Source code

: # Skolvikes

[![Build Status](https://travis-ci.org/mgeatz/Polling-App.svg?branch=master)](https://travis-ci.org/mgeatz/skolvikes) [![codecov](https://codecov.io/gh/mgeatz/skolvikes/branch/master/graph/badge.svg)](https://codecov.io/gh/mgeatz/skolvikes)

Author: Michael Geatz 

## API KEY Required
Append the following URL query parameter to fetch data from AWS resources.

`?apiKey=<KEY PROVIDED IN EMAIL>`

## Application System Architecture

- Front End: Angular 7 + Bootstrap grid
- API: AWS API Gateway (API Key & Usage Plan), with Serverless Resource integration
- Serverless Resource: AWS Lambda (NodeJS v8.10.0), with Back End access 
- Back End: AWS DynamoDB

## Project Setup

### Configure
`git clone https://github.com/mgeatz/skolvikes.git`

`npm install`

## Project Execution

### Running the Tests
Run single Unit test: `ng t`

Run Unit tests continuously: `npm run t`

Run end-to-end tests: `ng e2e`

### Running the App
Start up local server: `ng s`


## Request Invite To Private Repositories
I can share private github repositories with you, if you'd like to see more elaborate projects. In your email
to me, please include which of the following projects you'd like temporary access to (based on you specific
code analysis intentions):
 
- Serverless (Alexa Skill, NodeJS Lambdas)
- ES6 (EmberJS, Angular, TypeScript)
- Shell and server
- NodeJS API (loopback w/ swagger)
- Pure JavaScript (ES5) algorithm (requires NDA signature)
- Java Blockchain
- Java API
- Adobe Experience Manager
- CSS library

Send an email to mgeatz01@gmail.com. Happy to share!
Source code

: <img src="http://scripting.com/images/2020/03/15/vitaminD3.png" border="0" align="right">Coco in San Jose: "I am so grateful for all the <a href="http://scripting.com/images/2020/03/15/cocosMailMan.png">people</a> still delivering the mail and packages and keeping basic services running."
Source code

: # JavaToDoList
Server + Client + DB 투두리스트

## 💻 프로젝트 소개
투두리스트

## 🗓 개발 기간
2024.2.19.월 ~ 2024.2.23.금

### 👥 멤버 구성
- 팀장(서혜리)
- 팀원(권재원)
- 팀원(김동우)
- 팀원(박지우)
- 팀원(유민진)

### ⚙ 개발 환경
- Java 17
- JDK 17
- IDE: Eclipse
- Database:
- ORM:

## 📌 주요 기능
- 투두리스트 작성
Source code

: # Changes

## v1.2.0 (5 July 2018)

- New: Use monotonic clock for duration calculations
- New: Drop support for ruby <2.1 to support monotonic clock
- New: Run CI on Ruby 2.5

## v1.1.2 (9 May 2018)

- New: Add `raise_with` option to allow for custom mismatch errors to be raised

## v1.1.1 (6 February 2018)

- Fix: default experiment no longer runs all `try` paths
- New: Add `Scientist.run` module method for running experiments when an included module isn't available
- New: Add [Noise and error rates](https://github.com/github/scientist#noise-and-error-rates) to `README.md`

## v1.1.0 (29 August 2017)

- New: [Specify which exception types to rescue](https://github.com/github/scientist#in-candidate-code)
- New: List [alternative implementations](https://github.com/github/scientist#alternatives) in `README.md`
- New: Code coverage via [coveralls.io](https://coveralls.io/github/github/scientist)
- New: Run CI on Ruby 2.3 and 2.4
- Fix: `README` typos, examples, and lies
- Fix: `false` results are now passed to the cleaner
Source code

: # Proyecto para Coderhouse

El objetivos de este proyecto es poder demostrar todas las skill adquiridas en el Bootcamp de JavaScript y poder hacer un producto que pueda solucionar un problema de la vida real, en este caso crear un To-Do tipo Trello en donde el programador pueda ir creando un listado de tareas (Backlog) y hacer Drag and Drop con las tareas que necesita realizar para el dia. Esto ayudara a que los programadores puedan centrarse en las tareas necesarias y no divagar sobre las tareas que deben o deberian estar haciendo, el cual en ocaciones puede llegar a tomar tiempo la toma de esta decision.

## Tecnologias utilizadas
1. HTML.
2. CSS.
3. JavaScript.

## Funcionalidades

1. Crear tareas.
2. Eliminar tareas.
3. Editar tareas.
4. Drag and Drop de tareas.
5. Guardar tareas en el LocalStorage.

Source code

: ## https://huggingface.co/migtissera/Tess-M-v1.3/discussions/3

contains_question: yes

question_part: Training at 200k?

**EXERCISE AIM:** Report how many lines in the data include the word "https", and give nothing but the count.

**WRITTEN ANSWER:** 7